Investments

Morgan Stanley: California AG thinks we misrepresented our mortgage bonds

Discloses legal action in earnings report

[Correction: An earlier version of this article referred to Pam Bondi as the Attorney General of California. She is the AG of Florida, Kamala Harris is the California AG.]

The California Attorney General’s office came to the conclusion that Morgan Stanley (MS) missold bonds backed by residential mortgage securities to California Public Employees Retirement System.

According to the second quarter filing from the investment bank, on May 8, the California AG indicated to Morgan Stanley that the office run by Kamala Harris “made certain preliminary conclusions that the Company made knowing and material misrepresentations regarding RMBS and that it knowingly caused material misrepresentations to be made regarding the Cheyne SIV.”

These structured investment vehicles were at one time considered feats of fixed income innovation.

The entities kept firms, such as Morgan Stanley, both rich in liquidity and bankruptcy-remote from the SIV.

However, the vehicles issues short-term paper backed by long-term debt.

The mismatch accelerated in huge losses when the long-term debt, in this case residential mortgages, began to experience heightened levels of default.

The California AG suggested Morgan Stanley knew this risk and chose not to disclose it to CalPERS.

“The CAAG has further indicated that it believes the Company’s conduct violated California law and that it may seek treble damages, penalties and injunctive relief," the filing states.

“The Company does not agree with these conclusions and has presented defenses to them to the CAAG,” the earnings report concludes.
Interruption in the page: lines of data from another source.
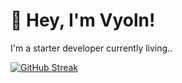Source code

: # 👋 Hey, I'm Vyoln!

I'm a starter developer currently living..

[![GitHub Streak](http://github-readme-streak-stats.herokuapp.com?user=vyoln&theme=nord&hide_border=true&date_format=n%2Fj%5B%2FY%5D&sideNums=A5C5CF&sideLabels=9DC2CF&ring=677F87&fire=48687B)](https://git.io/streak-stats)

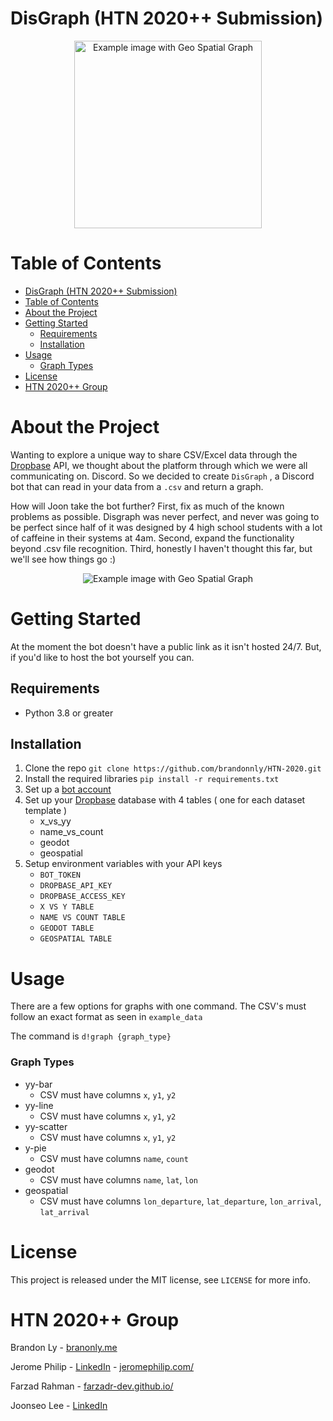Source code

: # DisGraph (HTN 2020++ Submission)

<p align="center">
<img src="img/logo2.png" alt="Example image with Geo Spatial Graph" height=300>
</p>

# Table of Contents
- [DisGraph (HTN 2020++ Submission)](#disgraph-htn-2020-submission)
- [Table of Contents](#table-of-contents)
- [About the Project](#about-the-project)
- [Getting Started](#getting-started)
  - [Requirements](#requirements)
  - [Installation](#installation)
- [Usage](#usage)
    - [Graph Types](#graph-types)
- [License](#license)
- [HTN 2020++ Group](#htn-2020-group)
# About the Project
Wanting to explore a unique way to share CSV/Excel data through the 
[Dropbase](https://dropbase.io) API, we thought about the platform through 
which we were all communicating on. Discord. So we decided to create `DisGraph`
, a Discord bot that can read in your data from a `.csv` and return a graph.

How will Joon take the bot further? First, fix as much of the known problems as possible. 
Disgraph was never perfect, and never was going to be perfect since half of it was designed by 4 
high school students with a lot of caffeine in their systems at 4am. Second, expand the functionality 
beyond .csv file recognition. Third, honestly I haven't thought this far, but we'll see how things go :)
<p align="center">
<img src="img/example.png" alt="Example image with Geo Spatial Graph">
</p>

# Getting Started
At the moment the bot doesn't have a public link as it isn't hosted 24/7. But,
if you'd like to host the bot yourself you can.

## Requirements

- Python 3.8 or greater

## Installation

1. Clone the repo
   `git clone https://github.com/brandonnly/HTN-2020.git`
2. Install the required libraries
   `pip install -r requirements.txt`
3. Set up a [bot account](https://discordpy.readthedocs.io/en/latest/discord.html)
4. Set up your [Dropbase](https://dropbase.io) database with 4 tables (
   one for each dataset template
   )
    - x_vs_yy
    - name_vs_count
    - geodot
    - geospatial
5. Setup environment variables with your API keys
   - `BOT_TOKEN`
   - `DROPBASE_API_KEY`
   - `DROPBASE_ACCESS_KEY`
   - `X VS Y TABLE`
   - `NAME VS COUNT TABLE`
   - `GEODOT TABLE`
   - `GEOSPATIAL TABLE`

# Usage
There are a few options for graphs with one command. The CSV's must follow an
exact format as seen in `example_data`

The command is `d!graph {graph_type}`

### Graph Types
- yy-bar
  - CSV must have columns `x`, `y1`, `y2`
- yy-line
  - CSV must have columns `x`, `y1`, `y2`
- yy-scatter
  - CSV must have columns `x`, `y1`, `y2`
- y-pie
  - CSV must have columns `name`, `count`
- geodot
  - CSV must have columns `name`, `lat`, `lon`
- geospatial
  - CSV must have columns `lon_departure`, `lat_departure`, `lon_arrival`, `lat_arrival`

# License

This project is released under the MIT license, see `LICENSE` for more info.

# HTN 2020++ Group

Brandon Ly - [branonly.me](https://brandonly.me)

Jerome Philip - [LinkedIn](https://www.linkedin.com/in/jerome-philip/) - [jeromephilip.com/](http://jeromephilip.com/)

Farzad Rahman - [farzadr-dev.github.io/](https://farzadr-dev.github.io/)

Joonseo Lee - [LinkedIn](https://www.linkedin.com/in/joonsauce)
Morgan Stanley is currently also finalizing a $275 million agreement with the Securities and Exchange Commission to settle the SEC probe into the bank’s toxic subprime mortgage bond trades going back to 2007.

Morgan Stanley has already said it will pay $1.25 billion to the FHFA to settle charges that it misled investors on the sale of mortgage-backed securities ahead of the housing bust.

Morgan Stanley and a number of other banks and Wall Street firms have been under the SEC probe for their practices leading up to and into the subprime mortgage meltdown, specifically the residential mortgage bonds the firm underwrote.